You can install it using PIP:

python -m pip install pyroexr

And open an EXR file using a script such as this to list the channels:

import pyroexr
import matplotlib.pyplot as plt

image = pyroexr.load("Ocean.exr")
print("Channels", image.channels())

Channels ['B', 'G', 'R']

And view one of the channels in a plot with imshow:

plt.imshow(image.channel("B"))
plt.show()

Note that pyroexr is minimal and only supports the functionality we currently need ourselves. For instance, the package assumes you want to load the entire file into memory and that there is only one layer in the file. I have no current plans to extend it further, but contributions are of course welcome.

Implementation

Below, I have listed the main steps I had to perform to expose the functionality we needed from Rust to Python.

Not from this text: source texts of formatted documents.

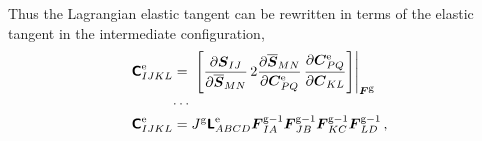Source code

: \documentclass[10pt,letterpaper,oneside]{report}
\newcommand{\ten}[1]{\mbox{\boldmath $#1$}{}}
\newcommand{\tenf}[1]{\mbox{{\sffamily{\bfseries {#1}}}}}
\newcommand{\scas}[1]{\mbox{{\scriptsize{${\rm{#1}}$}}}{}}
\newcommand{\tens}[1]{\mbox{\boldmath{\scriptsize{$#1$}}}{}}
\begin{document}
Thus the Lagrangian elastic tangent can be rewritten in terms of the elastic tangent in the intermediate configuration, 
\begin{align}
\tenf{C}^{\scas{e}}_{IJKL} ={}& \left. \left[ \frac{ \partial \ten{S}_{IJ} }{ \partial \overline{\ten{S}}_{MN} } \, 2 \frac{ \partial \overline{\ten{S}}_{MN} }{ \partial \ten{C}^{\scas{e}}_{PQ} } \, \frac{ \partial \ten{C}^{\scas{e}}_{PQ} }{ \partial \ten{C}_{KL} } \right] \right|_{\tens{F}^{\scas{g}}} 
\\
\cdots{}& \notag \\
\tenf{C}^{\scas{e}}_{IJKL} ={}& J^{\scas{g}} \tenf{L}^{\scas{e}}_{ABCD} \ten{F}^{\scas{g}-1}_{IA} \ten{F}^{\scas{g}-1}_{JB} \ten{F}^{\scas{g}-1}_{KC} \ten{F}^{\scas{g}-1}_{LD} \, , 
\end{align}
\end{document}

You can find the full source code for the package on GitHub.

First of all, we expose the module using the #[pymodule] annotation:

#[pymodule]
fn pyroexr(_py: Python, m: &PyModule) -> PyResult<()> {
    m.add_function(wrap_pyfunction!(load, m)?)?;
    Ok(())
}

The load function mentioned above is annotated using #[pyfunction] and is used to load a file and return an image with everything present:

#[pyfunction]
fn load(filename: &str) -> PyResult<ImageWrapper> {
    let image = match exr::prelude::read::read()
        .no_deep_data()
        .largest_resolution_level()
        .all_channels()
        .all_layers()
        .all_attributes()
        .from_file(filename)
    {
        Ok(img) => img,
        Err(err) => {
            return Err(PyRuntimeError::new_err(format!(
                "Could not load file '{filename}' due to error: '{err}'"
            )));
        }
    };

    Ok(ImageWrapper { image })
}

The ImageWrapper is a simple class that wraps the underlying exr::Image:

#[pyclass]
struct ImageWrapper {
    image: Image<SmallVec<[Layer<AnyChannels<FlatSamples>>; 2]>>,
}

Thanks to the numpy crate, we can then expose a function that reads out the data from a specific channel as a NumPy array with float data:

#[pymethods]
impl ImageWrapper {
    // [...]

    fn channel<'a>(&self, py: Python<'a>, name: &str) -> PyResult<&'a PyArray2<f32>> {
        let layer = match self.image.layer_data.first() {
            Some(l) => l,
            None => {
                return Err(PyRuntimeError::new_err("Image contains no layers".to_string()));
            }
        };
        let channel = match layer
            .channel_data
            .list
            .iter()
            .find(|channel| channel.name.eq(name))
        {
            Some(c) => c,
            None => {
                return Err(PyKeyError::new_err(format!(
                    "Channel '{name}' not found in image"
                )));
            }
        };
        let size = [layer.size.1, layer.size.0];
        let array = PyArray::from_iter(py, channel.sample_data.values_as_f32()).reshape(size);

        array
    }
}

Then the code is compiled using maturin develop and can be tested in Python as shown above.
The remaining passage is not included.